• TASK BRIEF
Look through the data for the string "Сложение". Copy every line where it is found.

• DATA RECORDS
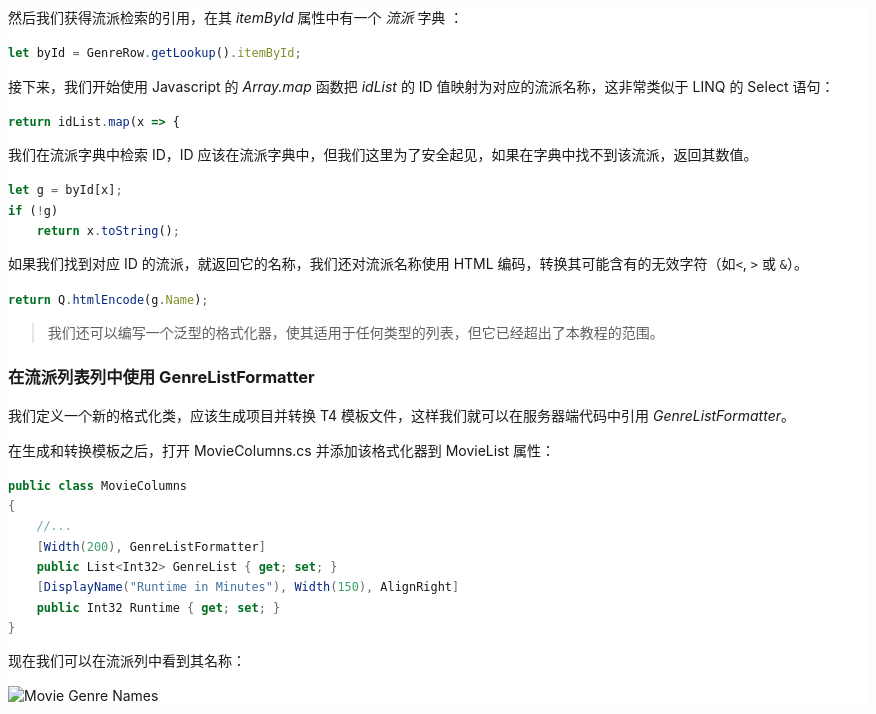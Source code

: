 然后我们获得流派检索的引用，在其 *itemById* 属性中有一个 *流派* 字典 ：

```ts
let byId = GenreRow.getLookup().itemById;
```

接下来，我们开始使用 Javascript 的 *Array.map* 函数把 *idList* 的 ID 值映射为对应的流派名称，这非常类似于 LINQ 的 Select 语句：

```ts
return idList.map(x => { 
```

我们在流派字典中检索 ID，ID 应该在流派字典中，但我们这里为了安全起见，如果在字典中找不到该流派，返回其数值。

```ts
let g = byId[x];
if (!g)
    return x.toString();
```

如果我们找到对应 ID 的流派，就返回它的名称，我们还对流派名称使用 HTML 编码，转换其可能含有的无效字符（如`<`, `>` 或 `&`）。 

```ts
return Q.htmlEncode(g.Name);
```

> 我们还可以编写一个泛型的格式化器，使其适用于任何类型的列表，但它已经超出了本教程的范围。

### 在流派列表列中使用 GenreListFormatter

我们定义一个新的格式化类，应该生成项目并转换 T4 模板文件，这样我们就可以在服务器端代码中引用 *GenreListFormatter*。

在生成和转换模板之后，打开 MovieColumns.cs 并添加该格式化器到 MovieList 属性：

```cs
public class MovieColumns
{
    //...
    [Width(200), GenreListFormatter]
    public List<Int32> GenreList { get; set; }
    [DisplayName("Runtime in Minutes"), Width(150), AlignRight]
    public Int32 Runtime { get; set; }
}
```

现在我们可以在流派列中看到其名称：

![Movie Genre Names](img/mdb_genre_names.png)

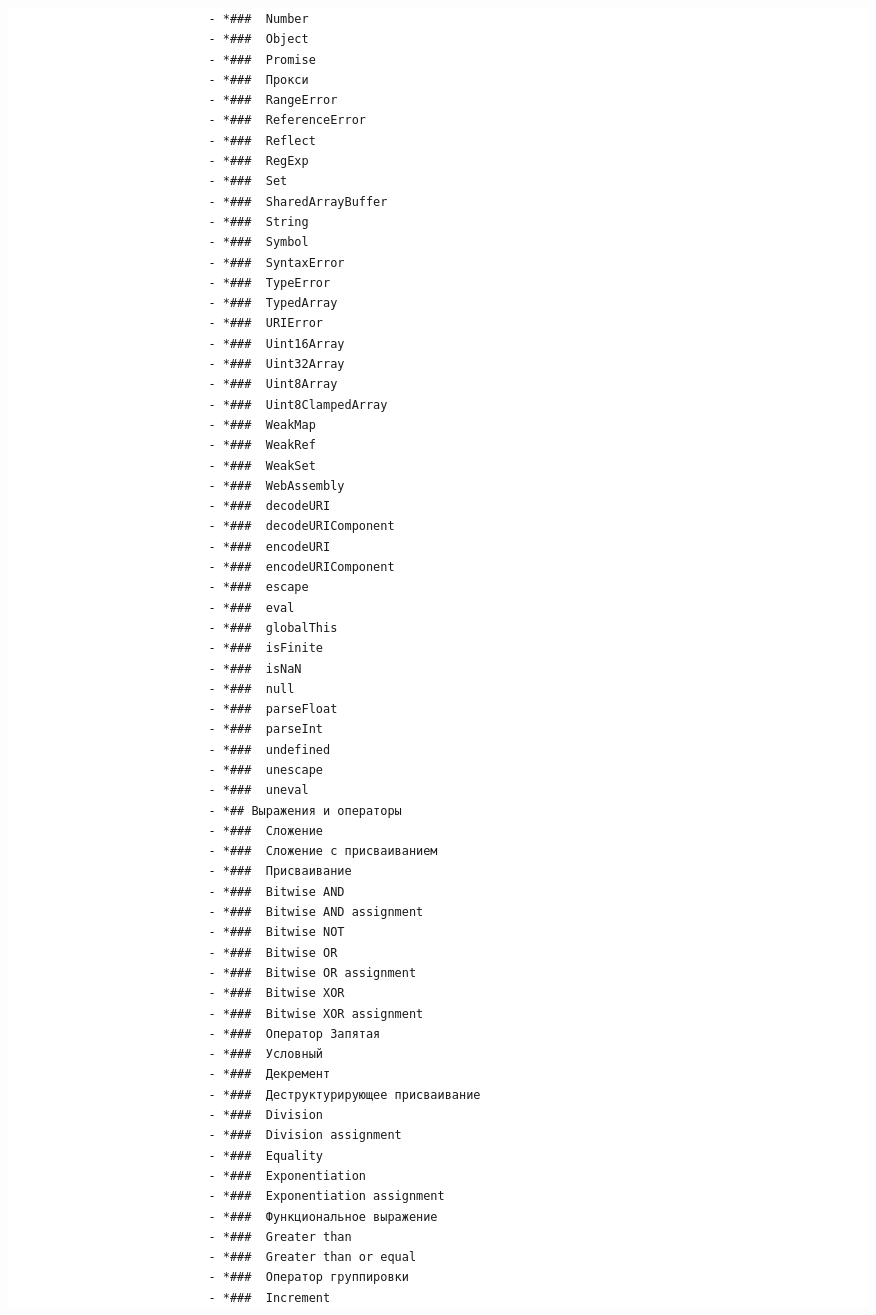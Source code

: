                                 - *###  Number
                                - *###  Object
                                - *###  Promise
                                - *###  Прокси
                                - *###  RangeError
                                - *###  ReferenceError
                                - *###  Reflect
                                - *###  RegExp
                                - *###  Set
                                - *###  SharedArrayBuffer
                                - *###  String
                                - *###  Symbol
                                - *###  SyntaxError
                                - *###  TypeError
                                - *###  TypedArray
                                - *###  URIError
                                - *###  Uint16Array
                                - *###  Uint32Array
                                - *###  Uint8Array
                                - *###  Uint8ClampedArray
                                - *###  WeakMap
                                - *###  WeakRef
                                - *###  WeakSet
                                - *###  WebAssembly
                                - *###  decodeURI
                                - *###  decodeURIComponent
                                - *###  encodeURI
                                - *###  encodeURIComponent
                                - *###  escape
                                - *###  eval
                                - *###  globalThis
                                - *###  isFinite
                                - *###  isNaN
                                - *###  null
                                - *###  parseFloat
                                - *###  parseInt
                                - *###  undefined
                                - *###  unescape
                                - *###  uneval
                                - *## Выражения и операторы
                                - *###  Сложение 
                                - *###  Сложение с присваиванием 
                                - *###  Присваивание 
                                - *###  Bitwise AND 
                                - *###  Bitwise AND assignment 
                                - *###  Bitwise NOT 
                                - *###  Bitwise OR 
                                - *###  Bitwise OR assignment 
                                - *###  Bitwise XOR 
                                - *###  Bitwise XOR assignment 
                                - *###  Оператор Запятая
                                - *###  Условный 
                                - *###  Декремент 
                                - *###  Деструктурирующее присваивание
                                - *###  Division 
                                - *###  Division assignment 
                                - *###  Equality 
                                - *###  Exponentiation 
                                - *###  Exponentiation assignment 
                                - *###  Функциональное выражение
                                - *###  Greater than 
                                - *###  Greater than or equal 
                                - *###  Оператор группировки
                                - *###  Increment 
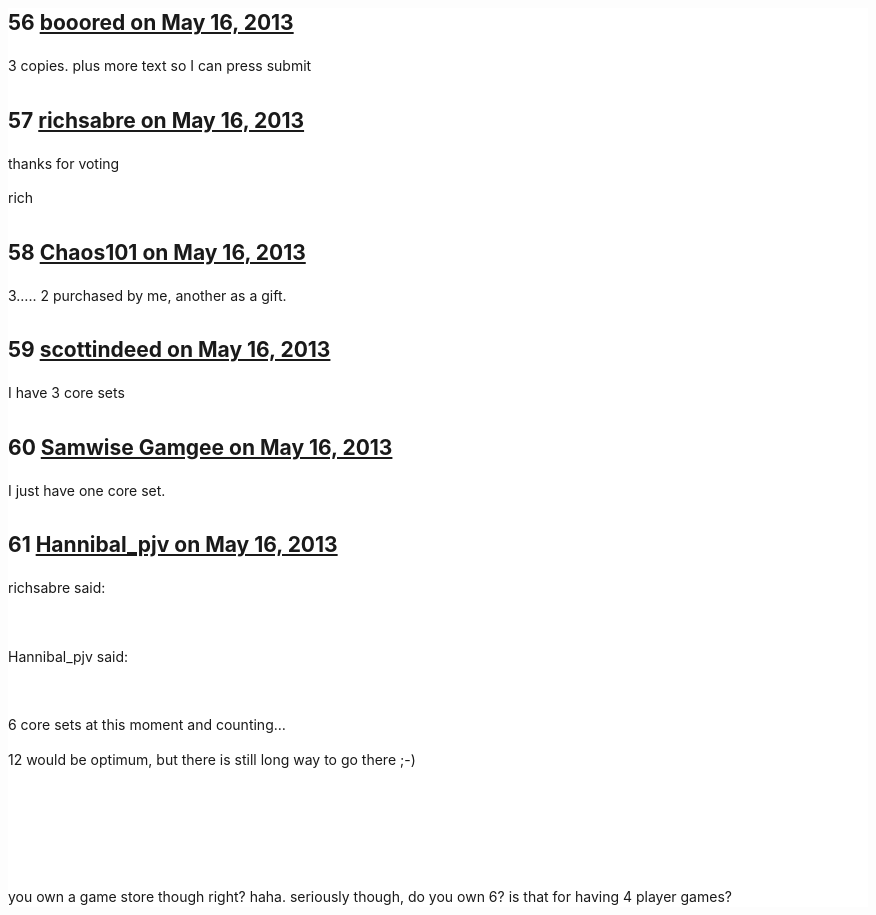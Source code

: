 ## 56 [booored on May 16, 2013](https://community.fantasyflightgames.com/topic/83673-poll-how-many-core-sets-do-you-own/?do=findComment&comment=795853)

3 copies. plus more text so I can press submit

## 57 [richsabre on May 16, 2013](https://community.fantasyflightgames.com/topic/83673-poll-how-many-core-sets-do-you-own/?do=findComment&comment=795917)

thanks for voting

rich

## 58 [Chaos101 on May 16, 2013](https://community.fantasyflightgames.com/topic/83673-poll-how-many-core-sets-do-you-own/?do=findComment&comment=795932)

3….. 2 purchased by me, another as a gift.

## 59 [scottindeed on May 16, 2013](https://community.fantasyflightgames.com/topic/83673-poll-how-many-core-sets-do-you-own/?do=findComment&comment=795948)

I have 3 core sets

## 60 [Samwise Gamgee on May 16, 2013](https://community.fantasyflightgames.com/topic/83673-poll-how-many-core-sets-do-you-own/?do=findComment&comment=796022)

I just have one core set.

## 61 [Hannibal_pjv on May 16, 2013](https://community.fantasyflightgames.com/topic/83673-poll-how-many-core-sets-do-you-own/?do=findComment&comment=796029)

richsabre said:

 

Hannibal_pjv said:

 

6 core sets at this moment and counting…

12 would be optimum, but there is still long way to go there ;-)

 

 

 

you own a game store though right? haha. seriously though, do you own 6? is that for having 4 player games?
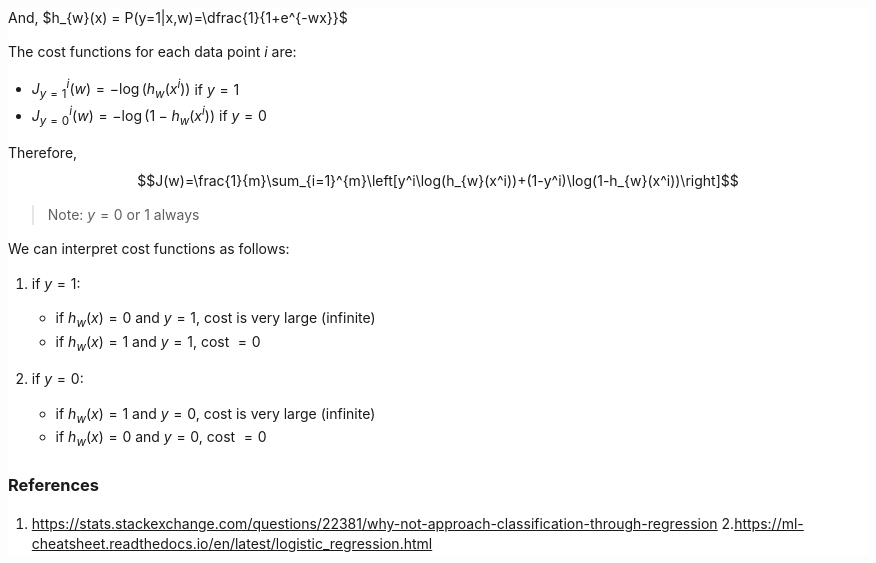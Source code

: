 And, $h_{w}(x) = P(y=1|x,w)=\dfrac{1}{1+e^{-wx}}$

The cost functions for each data point $i$ are:
- $J_{y=1}^i(w)=-\log(h_{w}(x^i))$ if $y=1$
- $J_{y=0}^i(w)=-\log(1-h_{w}(x^i))$ if $y=0$

Therefore,
$$J(w)=\frac{1}{m}\sum_{i=1}^{m}\left[y^i\log(h_{w}(x^i))+(1-y^i)\log(1-h_{w}(x^i))\right]$$
> Note: $y=0$ or $1$ always

We can interpret cost functions as follows:

1. if $y=1$:
    - if $h_w(x)=0$ and $y=1$, cost is very large (infinite)
    - if $h_w(x)=1$ and $y=1$, cost $=0$

2. if $y=0$:
   - if $h_w(x)=1$ and $y=0$, cost is very large (infinite)
    - if $h_w(x)=0$ and $y=0$, cost $=0$




















### References
1. https://stats.stackexchange.com/questions/22381/why-not-approach-classification-through-regression
2.https://ml-cheatsheet.readthedocs.io/en/latest/logistic_regression.html












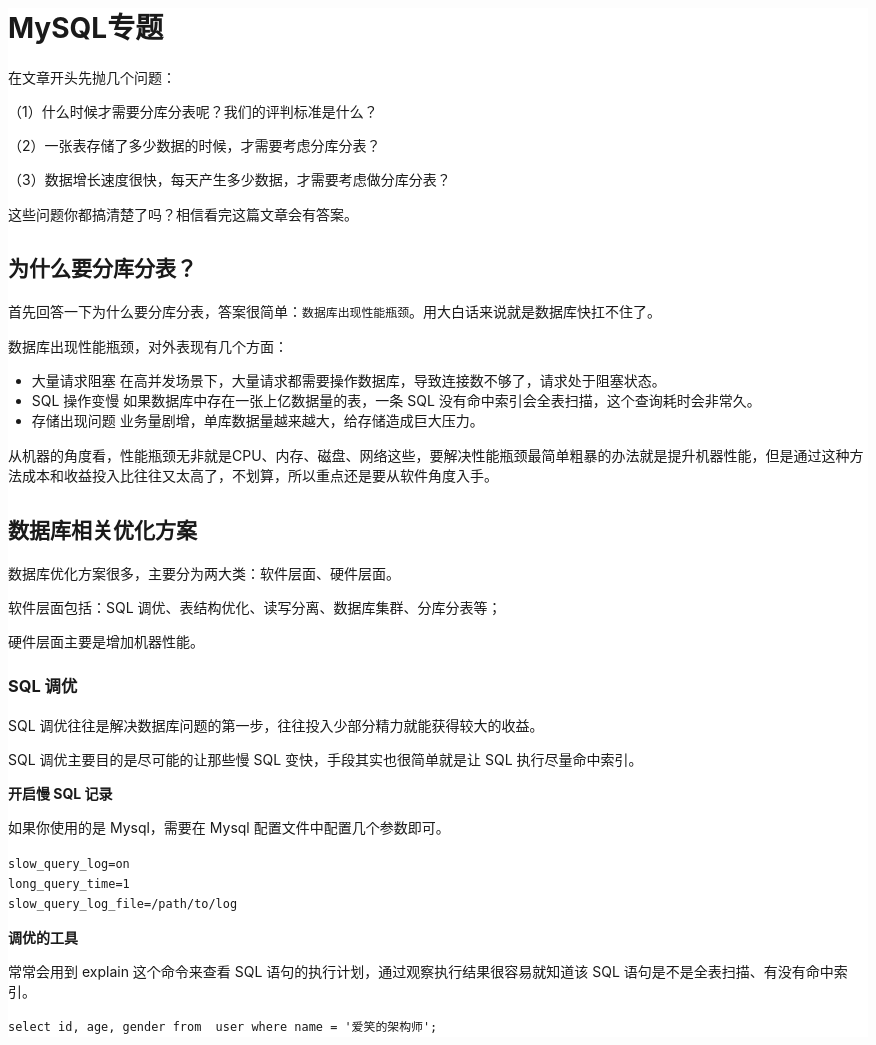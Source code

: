 # MySQL专题



在文章开头先抛几个问题：

（1）什么时候才需要分库分表呢？我们的评判标准是什么？

（2）一张表存储了多少数据的时候，才需要考虑分库分表？

（3）数据增长速度很快，每天产生多少数据，才需要考虑做分库分表？

这些问题你都搞清楚了吗？相信看完这篇文章会有答案。

## **为什么要分库分表？**

首先回答一下为什么要分库分表，答案很简单：`数据库出现性能瓶颈`。用大白话来说就是数据库快扛不住了。

数据库出现性能瓶颈，对外表现有几个方面：

- 大量请求阻塞
  在高并发场景下，大量请求都需要操作数据库，导致连接数不够了，请求处于阻塞状态。
- SQL 操作变慢
  如果数据库中存在一张上亿数据量的表，一条 SQL 没有命中索引会全表扫描，这个查询耗时会非常久。
- 存储出现问题
  业务量剧增，单库数据量越来越大，给存储造成巨大压力。

从机器的角度看，性能瓶颈无非就是CPU、内存、磁盘、网络这些，要解决性能瓶颈最简单粗暴的办法就是提升机器性能，但是通过这种方法成本和收益投入比往往又太高了，不划算，所以重点还是要从软件角度入手。

## **数据库相关优化方案**

数据库优化方案很多，主要分为两大类：软件层面、硬件层面。

软件层面包括：SQL 调优、表结构优化、读写分离、数据库集群、分库分表等；

硬件层面主要是增加机器性能。

### **SQL 调优**

SQL 调优往往是解决数据库问题的第一步，往往投入少部分精力就能获得较大的收益。

SQL 调优主要目的是尽可能的让那些慢 SQL 变快，手段其实也很简单就是让 SQL 执行尽量命中索引。

**开启慢 SQL 记录**

如果你使用的是 Mysql，需要在 Mysql 配置文件中配置几个参数即可。

```text
slow_query_log=on
long_query_time=1
slow_query_log_file=/path/to/log
```

**调优的工具**

常常会用到 explain 这个命令来查看 SQL 语句的执行计划，通过观察执行结果很容易就知道该 SQL 语句是不是全表扫描、有没有命中索引。

```text
select id, age, gender from  user where name = '爱笑的架构师';
```
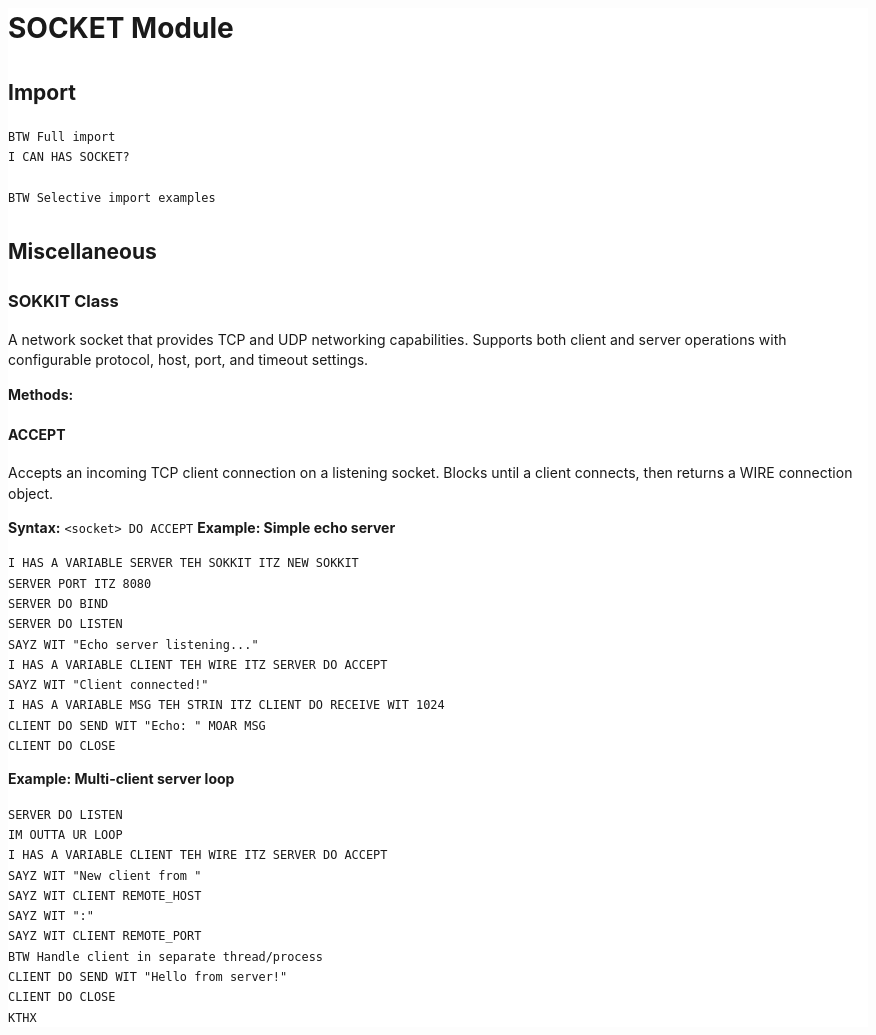 # SOCKET Module

## Import

```lol
BTW Full import
I CAN HAS SOCKET?

BTW Selective import examples
```

## Miscellaneous

### SOKKIT Class

A network socket that provides TCP and UDP networking capabilities.
Supports both client and server operations with configurable protocol, host, port, and timeout settings.

**Methods:**

#### ACCEPT

Accepts an incoming TCP client connection on a listening socket.
Blocks until a client connects, then returns a WIRE connection object.

**Syntax:** `<socket> DO ACCEPT`
**Example: Simple echo server**

```lol
I HAS A VARIABLE SERVER TEH SOKKIT ITZ NEW SOKKIT
SERVER PORT ITZ 8080
SERVER DO BIND
SERVER DO LISTEN
SAYZ WIT "Echo server listening..."
I HAS A VARIABLE CLIENT TEH WIRE ITZ SERVER DO ACCEPT
SAYZ WIT "Client connected!"
I HAS A VARIABLE MSG TEH STRIN ITZ CLIENT DO RECEIVE WIT 1024
CLIENT DO SEND WIT "Echo: " MOAR MSG
CLIENT DO CLOSE
```

**Example: Multi-client server loop**

```lol
SERVER DO LISTEN
IM OUTTA UR LOOP
I HAS A VARIABLE CLIENT TEH WIRE ITZ SERVER DO ACCEPT
SAYZ WIT "New client from "
SAYZ WIT CLIENT REMOTE_HOST
SAYZ WIT ":"
SAYZ WIT CLIENT REMOTE_PORT
BTW Handle client in separate thread/process
CLIENT DO SEND WIT "Hello from server!"
CLIENT DO CLOSE
KTHX
```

• EXERCISE RESULT
                                - *###  Сложение 
                                - *###  Сложение с присваиванием 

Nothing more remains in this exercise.